4 comments on “The Sunsets of Our Lives and Father Abraham”

  1. Your Avrahamic retrospective evoked in me a question that may now be appropriate for me to pose to you. Avraham didn't travel directly in a single stage to his ultimate destination in the land that HaShem intended to show him. He and his extended family spent some amount of time at an interim way-station in Haran where Avraham "made many souls". When Avraham ultimately moved onward with at least some of those souls attached to his household, he left most of the family behind because they remained there, and his only apparent contact with them was to send a servant to them in search of a suitable wife for his son Yitzhak. Still later, his grandson Yakov would also flee there to seek refuge from his angry brother Esav, only returning some 21 years later with two wives, two concubines, a flock of children, and numerous flocks and herds. So my question to you, Stuart, is whether you might envision your final residence in that same land of HaShem's promise, which is now the modern Jewish nation Israel. Now, if you were to "make souls" in New York for a while along the way, and bring some with you to Israel, I think we could still find room for you all. I myself would like to see you happily settled into the Jerusalem area where we might participate in common social activities together occasionally, but maybe your hankering for a New York sort of experience would have you gravitate toward Tel Aviv instead (though its location might seem more reminiscent of LA than NY). So, consider and tell me what you think, about how much will you budge in response to that nudge?

    1. Perhaps our only response to God"s calling should be "hineni," following His prompting as much as is shown for now; willing to move onward if further prompted. The key would be in our listening, rather than taking action on our own initiative.
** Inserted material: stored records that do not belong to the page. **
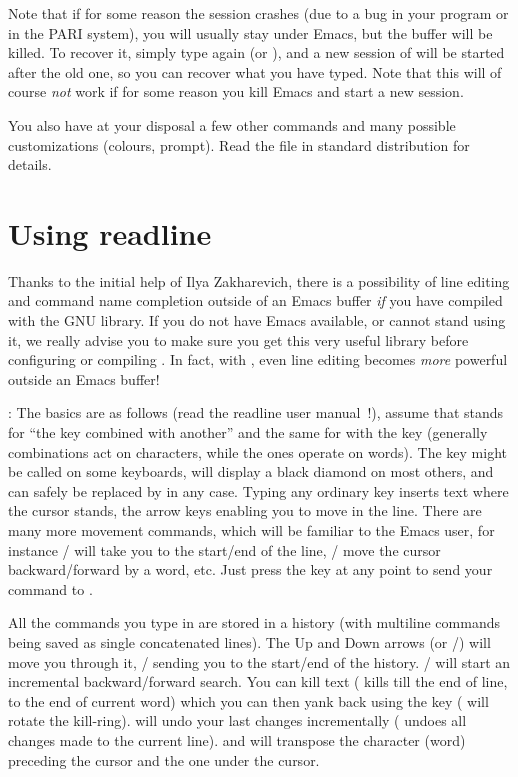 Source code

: Note that if for some reason the session crashes (due to a bug in your
program or in the PARI system), you will usually stay under Emacs, but the
 buffer will be killed. To recover it, simply type again 
(or ), and a new session of  will be started after
the old one, so you can recover what you have typed. Note that this will of
course \emph{not} work if for some reason you kill Emacs and start a new
session.

\smallskip You also have at your disposal a few other commands and many
possible customizations (colours, prompt). Read the file
 in standard distribution for details.


\section{Using readline} 

  Thanks to the initial help of Ilya Zakharevich, there is a possibility of
line editing and command name completion outside of an Emacs buffer \emph{if}
you have compiled  with the GNU  library. If you do not
have Emacs available, or cannot stand using it, we really advise you to make
sure you get this very useful library before configuring or compiling
. In fact, with , even line editing becomes \emph{more}
powerful outside an Emacs buffer!

: \label{se:readline} The
basics are as follows (read the readline user manual~!), assume that 
stands for ``the  key combined with another'' and the same for
 with the  key (generally  combinations act on
characters, while the  ones operate on words). The  key
might be called  on some keyboards, will display a black diamond on
most others, and can safely be replaced by  in any case. Typing any
ordinary key inserts text where the cursor stands, the arrow keys enabling
you to move in the line. There are many more movement commands, which will be
familiar to the Emacs user, for instance / will take you to
the start/end of the line, / move the cursor
backward/forward by a word, etc. Just press the  key at any
point to send your command to .

  All the commands you type in are stored in a history (with multiline
commands being saved as single concatenated lines). The Up and Down arrows
(or /) will move you through it, /
sending you to the start/end of the history. / will start
an incremental backward/forward search. You can kill text ( kills
till the end of line,  to the end of current word) which you can
then yank back using the  key ( will rotate the kill-ring).
 will undo your last changes incrementally ( undoes all
changes made to the current line).  and  will transpose the
character (word) preceding the cursor and the one under the cursor.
      1. Listening is good, Louis, but obeying is even better. Listening and looking are necessary to determine times and seasons, and the specific performance of obedience. However, obedience and discipleship require greater active initiative. Stuart cited the notion of a "nudge" from HaShem, which implies a degree of subtlety. Regrettably, sometimes what we perceive as a mere subtle nudge is merely the result of our insensitivity to recognize something as unsubtle as a whack from a disciplinary paddle when it has been applied to the seat of our (mis-)understanding. So it may be with written, black-and-white scriptural imperatives that are in actuality clear as clear as can be, and yet we gloss over them, or reinterpret them in ways that lessen their force or apply it only to "somebody else" in a different time or place or circumstance. Somewhat more subtle are things like prophetic implications. Making aliyah at this time in history can be interpreted as within that category -- though it can also be felt as a clarion call to an immutable mandate. The former seems to demand merely consideration. The latter demands initiative and action. Now, as you may note in my prior post, I do make allowance for listening, deliberation, and a progressively-staged response -- but I also suggest that a more challenging goal is not to be ignored. The "hineni" response is not merely: "I'm listening, Lord."; it is also: "I'm at your service and ready to act upon instructions already received and any further elaborations that are imminent.".